BLAS GEMM Benchmarks

Home » Pages » BLAS GEMM Benchmarks

In a scientific application I develop we make extensive use of matrix-matrix multiplications. It is therefore important that these operations are performant. Highly tuned multiplication kernels are a core component of the basic linear algebra subprograms (BLAS) API. There exist a wide variety of BLAS implementations—both open source and proprietary—for almost all HPC platforms.

What follows are a series of benchmarks for the matrix sizes that arise in our application for a variety of BLAS libraries. It is hoped that these benchmarks will help users to make informed decisions when deciding on a specific BLAS.

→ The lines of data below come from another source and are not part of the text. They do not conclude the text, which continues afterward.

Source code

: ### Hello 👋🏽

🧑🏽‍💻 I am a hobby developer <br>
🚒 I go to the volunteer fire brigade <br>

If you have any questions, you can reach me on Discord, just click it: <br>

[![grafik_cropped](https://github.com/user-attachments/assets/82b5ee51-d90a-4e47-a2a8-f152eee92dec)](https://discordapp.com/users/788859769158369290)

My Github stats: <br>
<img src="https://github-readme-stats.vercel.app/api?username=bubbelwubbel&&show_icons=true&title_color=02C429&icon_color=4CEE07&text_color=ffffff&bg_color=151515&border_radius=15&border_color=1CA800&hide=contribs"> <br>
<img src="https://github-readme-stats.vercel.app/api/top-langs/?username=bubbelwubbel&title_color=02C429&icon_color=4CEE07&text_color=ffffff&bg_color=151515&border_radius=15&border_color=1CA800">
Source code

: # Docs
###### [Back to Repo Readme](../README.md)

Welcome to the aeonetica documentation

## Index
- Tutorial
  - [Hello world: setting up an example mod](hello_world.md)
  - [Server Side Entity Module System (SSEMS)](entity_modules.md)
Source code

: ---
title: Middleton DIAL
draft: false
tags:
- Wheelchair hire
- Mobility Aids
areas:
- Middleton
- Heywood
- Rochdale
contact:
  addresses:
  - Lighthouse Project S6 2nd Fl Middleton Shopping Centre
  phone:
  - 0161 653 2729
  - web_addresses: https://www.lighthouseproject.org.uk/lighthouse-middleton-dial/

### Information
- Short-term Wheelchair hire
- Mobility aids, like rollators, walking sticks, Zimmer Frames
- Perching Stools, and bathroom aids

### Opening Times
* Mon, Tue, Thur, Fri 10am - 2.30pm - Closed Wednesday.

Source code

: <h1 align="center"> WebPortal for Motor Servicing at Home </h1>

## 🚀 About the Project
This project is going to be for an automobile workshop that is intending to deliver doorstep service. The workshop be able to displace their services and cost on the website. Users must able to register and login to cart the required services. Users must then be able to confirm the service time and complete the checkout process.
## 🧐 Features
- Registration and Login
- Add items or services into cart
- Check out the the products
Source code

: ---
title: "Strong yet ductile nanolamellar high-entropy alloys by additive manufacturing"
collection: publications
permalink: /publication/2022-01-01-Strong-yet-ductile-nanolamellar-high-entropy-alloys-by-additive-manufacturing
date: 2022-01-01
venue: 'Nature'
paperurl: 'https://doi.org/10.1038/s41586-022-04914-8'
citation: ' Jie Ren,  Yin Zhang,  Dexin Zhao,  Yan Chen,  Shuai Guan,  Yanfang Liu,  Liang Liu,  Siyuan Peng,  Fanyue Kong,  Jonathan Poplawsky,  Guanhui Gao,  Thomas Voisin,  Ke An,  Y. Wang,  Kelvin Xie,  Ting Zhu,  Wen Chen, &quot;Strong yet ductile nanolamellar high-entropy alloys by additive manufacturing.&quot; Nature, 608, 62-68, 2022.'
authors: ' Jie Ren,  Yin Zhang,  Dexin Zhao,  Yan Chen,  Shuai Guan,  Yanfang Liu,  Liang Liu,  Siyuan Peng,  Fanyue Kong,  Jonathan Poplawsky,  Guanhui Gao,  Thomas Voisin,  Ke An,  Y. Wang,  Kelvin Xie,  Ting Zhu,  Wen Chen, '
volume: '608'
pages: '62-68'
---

The dimensions of the matrices, with the exception of the final test-case (M = N = K = 2048), are all real-world examples taken from my solver.

Methodology

When conducting the benchmarks the following procedures were employed:

all BLAS libraries were compiled/run in serial with all operations running on a single CPU core;
each benchmark was repeated 5000 times;
the benchmarking process was pinned to the first core on the system;
FLOPS were computed using 5000×(2×M×N×K)/Δt where N, M, and K are the relevant dimensions of the matrices and Δt is the wall clock time;
all matrices were stored row major order;
all matrices were initialised with random values with a consistent seed being used throughout;
the GEMM parameters α and β were taken as 1.0 and 0.0 respectively;
the transpose parameters were both set to CblasNoTrans;
all numbers are quoted in gigaflops.

Core i7 3770K

The following comparison is between ATLAS 3.11.11 and the current Git Head of OpenBLAS. Both were compiled using GCC 4.7.2 on a Gentoo Linux system. The CPU was a 3.5Ghz Intel Core i7 3770K with turbo-boost (to 3.9Ghz) enabled. Peak is ~62.7 gigaflops single precision and ~31.4 gigaflops double precision.

			ATLAS		OpenBLAS
M	N	K	S	D	S	D
6	25000	3	8.78	5.84	6.20	4.94
8	25000	4	11.31	6.63	8.83	6.26
9	25000	6	15.68	9.07	11.51	8.17
12	25000	9	20.94	11.31	14.25	10.37
12	25000	10	21.80	11.22	15.18	10.84
15	25000	15	26.33	13.32	17.54	12.21
16	25000	16	22.55	12.25	21.51	13.77
18	25000	21	25.80	13.37	23.02	14.14
20	25000	25	24.49	13.68	24.29	15.63
24	25000	8	24.62	11.92	17.77	11.33
24	25000	36	24.91	15.18	30.73	17.01
54	25000	27	28.69	17.92	32.09	17.28
96	25000	64	35.16	22.37	45.17	22.18
150	25000	125	40.65	25.70	48.41	25.26
216	25000	216	53.75	25.09	54.18	27.90
2048	2048	2048	61.02	30.37	61.61	31.06

We note here that ATLAS tends to outperform OpenBLAS when working at single precision until M = 24. At this point OpenBLAS pulls away; often delivering 20% more FLOPS than ATLAS.